Neither the boy nor his father, an itinerant war veteran with a penchant for gambling, is in a position to buy or lease the ranch. So one day John Grady saddles up his favorite horse and, accompanied by a like-minded friend named Lacey Rawlins, sets out from San Angelo to cross the border into Mexico, looking for ranch work.
In Mr. McCarthy's cosmos, the line dividing Texas and Mexico is more spiritual than geographical; it seems to separate the 20th century from the 19th. The land below San Angelo is wilder, the roads tougher, and the people more intimate with the land. The narrative slowly begins to shift gears, tilting John Grady and Rawlins out of their more or less civilized environment into a place closer to the state of nature. This place, for lack of a better name, might be called McCarthy country.
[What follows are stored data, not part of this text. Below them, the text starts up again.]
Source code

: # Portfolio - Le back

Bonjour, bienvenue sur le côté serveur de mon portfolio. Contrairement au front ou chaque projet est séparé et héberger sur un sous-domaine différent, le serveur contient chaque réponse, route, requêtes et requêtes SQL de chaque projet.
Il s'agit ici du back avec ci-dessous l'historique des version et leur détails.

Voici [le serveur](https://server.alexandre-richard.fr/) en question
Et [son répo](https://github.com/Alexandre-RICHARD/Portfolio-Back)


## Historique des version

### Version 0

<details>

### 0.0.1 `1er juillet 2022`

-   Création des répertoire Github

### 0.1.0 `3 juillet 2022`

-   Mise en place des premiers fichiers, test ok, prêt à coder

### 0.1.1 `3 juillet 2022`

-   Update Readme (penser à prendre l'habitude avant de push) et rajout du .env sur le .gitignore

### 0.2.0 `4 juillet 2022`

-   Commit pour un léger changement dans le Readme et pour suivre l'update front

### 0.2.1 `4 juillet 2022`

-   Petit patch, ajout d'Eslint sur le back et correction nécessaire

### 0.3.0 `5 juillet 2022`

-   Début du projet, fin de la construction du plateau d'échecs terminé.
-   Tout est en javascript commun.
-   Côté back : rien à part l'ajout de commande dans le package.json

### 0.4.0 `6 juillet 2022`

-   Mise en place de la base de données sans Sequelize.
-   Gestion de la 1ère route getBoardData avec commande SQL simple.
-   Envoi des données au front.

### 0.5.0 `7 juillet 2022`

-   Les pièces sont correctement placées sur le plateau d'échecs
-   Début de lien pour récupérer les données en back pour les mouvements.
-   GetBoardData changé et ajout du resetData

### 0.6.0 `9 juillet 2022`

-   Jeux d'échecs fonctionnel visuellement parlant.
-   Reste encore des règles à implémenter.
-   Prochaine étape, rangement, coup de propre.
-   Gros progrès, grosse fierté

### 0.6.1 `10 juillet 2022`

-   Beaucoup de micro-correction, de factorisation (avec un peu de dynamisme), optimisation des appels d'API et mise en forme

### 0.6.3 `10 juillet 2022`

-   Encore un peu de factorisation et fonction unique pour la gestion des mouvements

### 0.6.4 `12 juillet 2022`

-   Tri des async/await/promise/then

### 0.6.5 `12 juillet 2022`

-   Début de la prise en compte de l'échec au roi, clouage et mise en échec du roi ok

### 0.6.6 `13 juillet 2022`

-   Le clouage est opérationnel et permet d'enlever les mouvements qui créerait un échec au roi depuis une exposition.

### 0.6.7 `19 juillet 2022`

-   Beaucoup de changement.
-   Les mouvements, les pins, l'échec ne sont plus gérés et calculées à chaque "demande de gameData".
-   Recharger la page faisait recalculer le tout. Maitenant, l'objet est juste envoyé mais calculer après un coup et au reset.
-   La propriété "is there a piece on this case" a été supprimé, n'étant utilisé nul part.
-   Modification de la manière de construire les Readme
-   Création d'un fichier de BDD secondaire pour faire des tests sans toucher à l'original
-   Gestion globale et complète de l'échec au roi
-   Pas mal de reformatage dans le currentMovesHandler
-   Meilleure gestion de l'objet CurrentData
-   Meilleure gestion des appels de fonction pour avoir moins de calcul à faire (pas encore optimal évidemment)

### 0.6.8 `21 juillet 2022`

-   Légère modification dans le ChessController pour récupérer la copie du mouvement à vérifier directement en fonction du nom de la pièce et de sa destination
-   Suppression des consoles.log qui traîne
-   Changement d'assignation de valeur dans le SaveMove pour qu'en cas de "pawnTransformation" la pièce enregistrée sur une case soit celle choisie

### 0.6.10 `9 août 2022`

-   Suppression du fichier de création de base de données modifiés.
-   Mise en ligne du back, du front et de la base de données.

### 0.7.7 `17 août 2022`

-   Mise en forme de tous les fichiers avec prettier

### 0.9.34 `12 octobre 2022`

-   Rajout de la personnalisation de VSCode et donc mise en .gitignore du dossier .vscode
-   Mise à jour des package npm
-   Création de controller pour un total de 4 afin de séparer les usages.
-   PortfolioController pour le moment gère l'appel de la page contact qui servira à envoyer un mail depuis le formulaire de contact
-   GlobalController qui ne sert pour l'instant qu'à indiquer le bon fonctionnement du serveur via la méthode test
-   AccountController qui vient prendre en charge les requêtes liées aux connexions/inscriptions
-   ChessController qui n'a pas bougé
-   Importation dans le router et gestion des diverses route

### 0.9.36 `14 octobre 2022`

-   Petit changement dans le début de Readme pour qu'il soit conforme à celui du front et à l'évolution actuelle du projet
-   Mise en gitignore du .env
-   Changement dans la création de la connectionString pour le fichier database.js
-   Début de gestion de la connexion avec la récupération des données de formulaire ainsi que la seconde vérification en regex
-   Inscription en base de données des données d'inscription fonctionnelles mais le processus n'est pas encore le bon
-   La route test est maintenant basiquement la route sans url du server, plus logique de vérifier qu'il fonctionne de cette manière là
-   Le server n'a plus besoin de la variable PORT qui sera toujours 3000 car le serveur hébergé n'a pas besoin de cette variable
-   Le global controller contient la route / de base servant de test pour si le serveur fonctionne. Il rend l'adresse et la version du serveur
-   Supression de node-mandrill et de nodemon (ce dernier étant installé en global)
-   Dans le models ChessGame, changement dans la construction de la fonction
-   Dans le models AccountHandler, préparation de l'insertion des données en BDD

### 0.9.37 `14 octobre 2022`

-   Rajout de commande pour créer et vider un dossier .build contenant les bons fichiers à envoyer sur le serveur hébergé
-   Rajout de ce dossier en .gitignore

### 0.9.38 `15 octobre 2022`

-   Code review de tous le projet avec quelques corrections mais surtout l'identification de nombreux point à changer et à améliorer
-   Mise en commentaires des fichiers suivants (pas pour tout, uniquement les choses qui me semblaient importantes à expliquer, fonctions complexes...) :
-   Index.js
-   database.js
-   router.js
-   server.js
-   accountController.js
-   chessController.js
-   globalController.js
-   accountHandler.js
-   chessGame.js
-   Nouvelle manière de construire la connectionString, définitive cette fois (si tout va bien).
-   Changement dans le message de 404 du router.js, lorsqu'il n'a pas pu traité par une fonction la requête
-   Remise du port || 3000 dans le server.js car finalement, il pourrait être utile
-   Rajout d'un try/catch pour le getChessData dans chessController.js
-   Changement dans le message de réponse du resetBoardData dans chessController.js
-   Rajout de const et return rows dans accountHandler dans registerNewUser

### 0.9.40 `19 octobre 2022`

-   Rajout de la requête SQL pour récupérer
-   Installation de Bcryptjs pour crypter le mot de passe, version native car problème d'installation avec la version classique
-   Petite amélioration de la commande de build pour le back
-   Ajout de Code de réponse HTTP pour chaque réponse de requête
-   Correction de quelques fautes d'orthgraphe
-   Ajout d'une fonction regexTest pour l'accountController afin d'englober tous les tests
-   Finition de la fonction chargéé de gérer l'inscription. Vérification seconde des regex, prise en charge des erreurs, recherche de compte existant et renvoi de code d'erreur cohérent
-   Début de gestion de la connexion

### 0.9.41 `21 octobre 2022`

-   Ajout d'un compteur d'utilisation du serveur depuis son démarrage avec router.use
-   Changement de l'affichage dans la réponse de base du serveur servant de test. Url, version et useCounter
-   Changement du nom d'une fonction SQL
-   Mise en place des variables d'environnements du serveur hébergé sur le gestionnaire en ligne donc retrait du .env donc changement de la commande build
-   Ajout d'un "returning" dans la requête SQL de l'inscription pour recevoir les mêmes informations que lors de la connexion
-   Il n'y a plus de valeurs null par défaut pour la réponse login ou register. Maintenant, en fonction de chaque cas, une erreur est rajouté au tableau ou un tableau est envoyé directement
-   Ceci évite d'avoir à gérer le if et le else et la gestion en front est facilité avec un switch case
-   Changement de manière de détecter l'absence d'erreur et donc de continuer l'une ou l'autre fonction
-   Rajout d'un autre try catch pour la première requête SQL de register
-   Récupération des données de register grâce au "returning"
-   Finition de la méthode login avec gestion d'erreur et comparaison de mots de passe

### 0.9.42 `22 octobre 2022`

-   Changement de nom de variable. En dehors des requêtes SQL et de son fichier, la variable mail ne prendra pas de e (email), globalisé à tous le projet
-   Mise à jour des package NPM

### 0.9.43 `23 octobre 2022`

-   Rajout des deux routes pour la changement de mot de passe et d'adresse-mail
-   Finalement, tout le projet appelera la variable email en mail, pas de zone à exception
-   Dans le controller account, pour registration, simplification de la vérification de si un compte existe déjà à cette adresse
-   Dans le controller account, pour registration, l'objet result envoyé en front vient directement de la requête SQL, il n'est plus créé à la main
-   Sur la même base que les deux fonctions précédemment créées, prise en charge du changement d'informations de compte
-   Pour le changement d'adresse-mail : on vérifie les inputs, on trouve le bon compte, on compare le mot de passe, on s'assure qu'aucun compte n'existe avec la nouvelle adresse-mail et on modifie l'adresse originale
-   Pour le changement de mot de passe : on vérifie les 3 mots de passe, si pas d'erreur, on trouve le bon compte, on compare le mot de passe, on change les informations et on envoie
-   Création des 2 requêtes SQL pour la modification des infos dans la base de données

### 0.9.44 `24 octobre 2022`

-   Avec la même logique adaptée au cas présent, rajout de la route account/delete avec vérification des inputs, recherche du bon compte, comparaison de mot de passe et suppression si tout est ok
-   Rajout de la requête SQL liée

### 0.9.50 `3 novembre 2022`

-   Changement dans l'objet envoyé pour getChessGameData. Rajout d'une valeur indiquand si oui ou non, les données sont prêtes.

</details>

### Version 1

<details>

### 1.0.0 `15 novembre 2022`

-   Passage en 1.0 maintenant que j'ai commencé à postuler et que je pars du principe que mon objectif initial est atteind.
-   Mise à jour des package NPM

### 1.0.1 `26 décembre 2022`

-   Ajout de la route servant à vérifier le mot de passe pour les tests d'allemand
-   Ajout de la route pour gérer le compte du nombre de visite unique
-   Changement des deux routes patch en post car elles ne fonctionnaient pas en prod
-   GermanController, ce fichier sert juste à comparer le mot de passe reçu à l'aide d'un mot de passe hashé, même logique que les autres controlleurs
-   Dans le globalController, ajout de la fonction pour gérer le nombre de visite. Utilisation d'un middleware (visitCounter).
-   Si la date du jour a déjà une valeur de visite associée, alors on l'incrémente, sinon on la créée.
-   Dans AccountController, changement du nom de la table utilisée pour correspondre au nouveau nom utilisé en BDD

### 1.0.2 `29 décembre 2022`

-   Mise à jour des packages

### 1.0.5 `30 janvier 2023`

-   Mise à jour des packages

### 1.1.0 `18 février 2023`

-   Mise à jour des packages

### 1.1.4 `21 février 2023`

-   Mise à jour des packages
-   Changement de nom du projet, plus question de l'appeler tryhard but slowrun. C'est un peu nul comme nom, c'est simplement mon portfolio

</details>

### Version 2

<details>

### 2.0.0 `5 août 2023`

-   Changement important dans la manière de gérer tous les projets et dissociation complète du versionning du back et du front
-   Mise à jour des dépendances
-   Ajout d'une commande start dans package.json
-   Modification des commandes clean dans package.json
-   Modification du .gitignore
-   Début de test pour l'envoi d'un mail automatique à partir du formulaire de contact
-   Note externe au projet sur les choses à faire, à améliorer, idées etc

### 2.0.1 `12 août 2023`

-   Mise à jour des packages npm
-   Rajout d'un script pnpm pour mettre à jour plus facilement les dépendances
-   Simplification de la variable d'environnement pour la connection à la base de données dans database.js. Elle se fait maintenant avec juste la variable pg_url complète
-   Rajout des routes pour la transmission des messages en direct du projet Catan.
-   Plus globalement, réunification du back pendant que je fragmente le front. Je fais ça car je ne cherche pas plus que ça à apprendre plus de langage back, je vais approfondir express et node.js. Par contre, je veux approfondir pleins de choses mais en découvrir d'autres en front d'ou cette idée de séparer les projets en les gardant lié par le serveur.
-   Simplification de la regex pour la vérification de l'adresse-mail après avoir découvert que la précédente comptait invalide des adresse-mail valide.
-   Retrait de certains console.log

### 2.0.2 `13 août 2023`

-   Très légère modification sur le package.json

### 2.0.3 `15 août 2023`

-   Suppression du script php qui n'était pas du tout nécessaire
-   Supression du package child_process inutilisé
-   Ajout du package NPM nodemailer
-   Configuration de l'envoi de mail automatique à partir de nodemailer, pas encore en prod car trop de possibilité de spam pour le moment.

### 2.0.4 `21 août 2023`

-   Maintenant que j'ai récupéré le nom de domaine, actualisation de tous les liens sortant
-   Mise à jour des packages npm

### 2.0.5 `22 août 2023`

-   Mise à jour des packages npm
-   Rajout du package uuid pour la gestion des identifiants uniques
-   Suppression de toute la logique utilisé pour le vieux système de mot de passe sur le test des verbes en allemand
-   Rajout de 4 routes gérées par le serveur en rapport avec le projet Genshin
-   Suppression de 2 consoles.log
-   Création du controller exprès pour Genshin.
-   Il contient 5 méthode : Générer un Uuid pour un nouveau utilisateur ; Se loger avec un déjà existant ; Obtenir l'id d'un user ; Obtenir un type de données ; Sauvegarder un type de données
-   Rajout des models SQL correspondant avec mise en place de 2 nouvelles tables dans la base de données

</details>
Shortly before they reach the Rio Grande, the boys meet up with Jimmy Blevins, a 13-year-old runaway; to their chagrin, Blevins follows John Grady and Rawlins into Mexico. Mr. McCarthy gives Blevins a nervous trigger finger and a tremendous fear of lightning that will prove nearly lethal to John Grady before the end of the novel. Blevins loses his horse during a storm and they find it in a mud house in the Mexican village of Encantada. Here Blevins parts company with the boys.
John Grady and Rawlins arrive at La Purisima, a large spread where they are taken on after demonstrating their considerable skills at roping cattle and breaking wild horses. Eventually John Grady -- who, in one of the book's most entrancing sequences, oversees the breaking of 16 horses in four days -- is taken under the wing of the ranch owner, Don Hector. He also falls for Don Hector's city-educated daughter, Alejandra, which earns him the distaste of Alfonsa, her protective great-aunt.
But soon John Grady and Rawlins are ejected from this paradise by the Mexican police and taken to a holding cell at Encantada, where they find themselves accused of abetting Jimmy Blevins in a murderous attempt to take back his horse. In order to work himself and his friend out of this predicament, John Grady will find himself driven by elemental emotions, acting in ways less civilized than he might have thought himself capable.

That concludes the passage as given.